Items from a dataset
══════
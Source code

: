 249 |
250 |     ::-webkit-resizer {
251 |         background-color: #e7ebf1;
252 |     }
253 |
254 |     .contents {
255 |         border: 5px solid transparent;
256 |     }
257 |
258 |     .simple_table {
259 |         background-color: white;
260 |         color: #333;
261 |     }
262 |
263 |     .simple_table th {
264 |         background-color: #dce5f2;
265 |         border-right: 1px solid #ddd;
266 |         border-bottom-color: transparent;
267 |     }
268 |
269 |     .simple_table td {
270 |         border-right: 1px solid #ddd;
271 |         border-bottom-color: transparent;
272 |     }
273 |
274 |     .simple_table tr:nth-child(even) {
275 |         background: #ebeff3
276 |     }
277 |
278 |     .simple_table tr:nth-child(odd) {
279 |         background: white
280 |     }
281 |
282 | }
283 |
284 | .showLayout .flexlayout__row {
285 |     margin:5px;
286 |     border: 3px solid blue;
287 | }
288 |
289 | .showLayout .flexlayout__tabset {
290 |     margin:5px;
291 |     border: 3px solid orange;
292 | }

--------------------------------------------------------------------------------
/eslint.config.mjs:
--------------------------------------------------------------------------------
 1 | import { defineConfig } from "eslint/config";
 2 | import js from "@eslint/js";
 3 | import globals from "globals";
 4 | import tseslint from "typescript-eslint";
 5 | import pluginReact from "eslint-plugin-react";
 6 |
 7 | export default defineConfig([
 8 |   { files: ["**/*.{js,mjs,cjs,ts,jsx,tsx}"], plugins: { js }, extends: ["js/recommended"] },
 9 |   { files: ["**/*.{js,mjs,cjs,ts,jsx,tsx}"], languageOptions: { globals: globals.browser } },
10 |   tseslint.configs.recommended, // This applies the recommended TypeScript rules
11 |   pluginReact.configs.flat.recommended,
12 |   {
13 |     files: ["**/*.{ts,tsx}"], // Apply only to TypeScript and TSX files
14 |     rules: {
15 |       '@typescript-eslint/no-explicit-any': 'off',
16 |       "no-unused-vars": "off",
══════
_Work instructions_
Go line by line through the records and copy those that contain the word "white".

_Reply to the task_
259 |         background-color: white;
279 |         background: white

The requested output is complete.